Agreed, I like to limit myself to just two languages. RPGLE and JavaScript.
Using IceBreak on the System I. At the moment I have no need for anything
else.

I did learn Java, and have created a number of Java applications, but the
biggest problem I have found is unreliability. A few years after writing the
software that contains Java, the customer upgrades to a new Java version and
the entire application fails because in the meantime something has been
deprecated, then removed.

This has caused several problems for me where critical software has suddenly
failed. Most system I customers are used to failing software, especially
several years after installation. They complain and require an urgent fix
and blame the programmer for creating low quality software. System I
customers are rather spoiled for reliability and software stability.
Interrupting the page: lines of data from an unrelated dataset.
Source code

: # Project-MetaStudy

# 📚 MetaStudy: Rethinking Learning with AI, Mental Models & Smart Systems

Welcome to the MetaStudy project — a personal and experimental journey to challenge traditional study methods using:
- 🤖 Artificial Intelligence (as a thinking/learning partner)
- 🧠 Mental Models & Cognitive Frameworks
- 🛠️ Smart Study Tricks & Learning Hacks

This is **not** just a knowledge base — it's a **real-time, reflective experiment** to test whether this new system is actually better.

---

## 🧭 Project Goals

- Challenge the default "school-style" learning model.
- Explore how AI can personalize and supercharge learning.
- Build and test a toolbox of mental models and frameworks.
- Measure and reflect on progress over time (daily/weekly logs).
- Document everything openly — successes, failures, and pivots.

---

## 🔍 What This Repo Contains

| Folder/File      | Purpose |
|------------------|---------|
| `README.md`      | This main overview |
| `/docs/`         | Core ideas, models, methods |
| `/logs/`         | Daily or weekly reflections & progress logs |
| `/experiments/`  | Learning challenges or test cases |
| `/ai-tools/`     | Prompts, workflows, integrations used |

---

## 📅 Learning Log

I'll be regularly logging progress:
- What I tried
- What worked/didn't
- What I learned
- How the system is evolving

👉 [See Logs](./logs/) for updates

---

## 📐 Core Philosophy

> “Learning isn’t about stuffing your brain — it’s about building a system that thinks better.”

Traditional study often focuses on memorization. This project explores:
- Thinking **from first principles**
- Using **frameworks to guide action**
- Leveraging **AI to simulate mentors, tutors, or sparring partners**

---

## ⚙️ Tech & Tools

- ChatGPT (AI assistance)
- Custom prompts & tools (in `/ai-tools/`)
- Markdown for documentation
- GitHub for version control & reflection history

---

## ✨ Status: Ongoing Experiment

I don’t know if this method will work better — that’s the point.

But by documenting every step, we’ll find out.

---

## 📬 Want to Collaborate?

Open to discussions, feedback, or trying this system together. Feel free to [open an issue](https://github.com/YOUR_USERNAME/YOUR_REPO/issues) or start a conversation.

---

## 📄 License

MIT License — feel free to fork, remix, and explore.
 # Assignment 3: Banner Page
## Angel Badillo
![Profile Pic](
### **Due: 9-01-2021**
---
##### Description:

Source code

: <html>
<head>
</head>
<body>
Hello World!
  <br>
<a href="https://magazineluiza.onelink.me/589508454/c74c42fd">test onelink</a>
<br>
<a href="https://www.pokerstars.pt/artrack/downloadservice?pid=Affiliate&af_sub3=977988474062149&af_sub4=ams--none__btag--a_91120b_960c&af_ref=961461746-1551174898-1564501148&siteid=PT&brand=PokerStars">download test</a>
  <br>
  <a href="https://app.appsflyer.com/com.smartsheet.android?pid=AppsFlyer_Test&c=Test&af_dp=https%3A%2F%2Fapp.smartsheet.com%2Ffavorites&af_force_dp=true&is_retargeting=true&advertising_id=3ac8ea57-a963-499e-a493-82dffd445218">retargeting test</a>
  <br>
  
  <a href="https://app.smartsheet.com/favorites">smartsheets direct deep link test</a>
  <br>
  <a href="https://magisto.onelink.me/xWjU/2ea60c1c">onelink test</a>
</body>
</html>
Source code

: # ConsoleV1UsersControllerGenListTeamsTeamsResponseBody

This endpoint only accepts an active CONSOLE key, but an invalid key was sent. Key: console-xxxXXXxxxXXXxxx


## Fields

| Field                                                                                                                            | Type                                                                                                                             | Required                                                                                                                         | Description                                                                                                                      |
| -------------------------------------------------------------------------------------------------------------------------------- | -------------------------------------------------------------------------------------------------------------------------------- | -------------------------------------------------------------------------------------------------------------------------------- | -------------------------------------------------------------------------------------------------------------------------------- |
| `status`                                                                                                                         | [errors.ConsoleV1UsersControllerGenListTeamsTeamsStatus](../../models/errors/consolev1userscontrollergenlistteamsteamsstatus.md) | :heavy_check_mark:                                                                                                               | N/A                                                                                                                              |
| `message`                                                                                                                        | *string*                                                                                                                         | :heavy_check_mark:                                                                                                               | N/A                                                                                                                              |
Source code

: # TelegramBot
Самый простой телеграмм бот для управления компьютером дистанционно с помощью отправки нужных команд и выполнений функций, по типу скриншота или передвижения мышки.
In any
fixes I created, I dropped the Java, and replaced all Java code with RPG.

It hasn't all been negative. This occurrence has also provided additional
consultancy when the original programmer/consultant seems to have moved on
to other things.

I dropped Java, JSP, Apache, TomCat, etc. when IceBreak came along. And now
I have no incentive to change back. Life is much, much simpler.

Syd



-----Original Message-----
From: web400-bounces@xxxxxxxxxxxx [mailto:web400-bounces@xxxxxxxxxxxx] On
Behalf Of Aaron Bartell
Sent: 29 December 2009 15:31
To: Web Enabling the AS400 / iSeries
Subject: Re: [WEB400] EGL, Java and PHP

My comment is purely opinion based, but whenever you combine two significant
languages that the programmer has to touch, you increase the burden by a
lot. They now have to keep up to date with both PHP and Java, and all the
different frameworks/codesets/tools/conferences/test
mechanisms/deployment/etc that go with those. I would much rather have a
single language and not have every cool tool immediately, than have many
different languages.

Aaron Bartell
http://mowyourlawn.com
http://mowyourlawn.com/blog/


On Tue, Dec 29, 2009 at 9:24 AM, Kelly Cookson <KCookson@xxxxxxxxxxxx>wrote:

If IBM is going to support EGL, Java, and PHP on IBM i for the foreseeable
future, why not explore how these can be combined to get the best of each
technology?

I've been quite interested in the combination of Java and PHP. The idea is
to get the best of both worlds. PHP and Java can already be combined using
a
PHP-Java bridge, which requires a Java runtime in addition to a PHP
runtime.
Or they can be combined using something like Quercus, which translates PHP
into Java and runs solely in a Java runtime. I've installed both on my
personal computer but have not had a chance to play with them yet. I think
it would be great to have a set of tools that would let me easily mix EGL,
Java and PHP to get the strengths of each.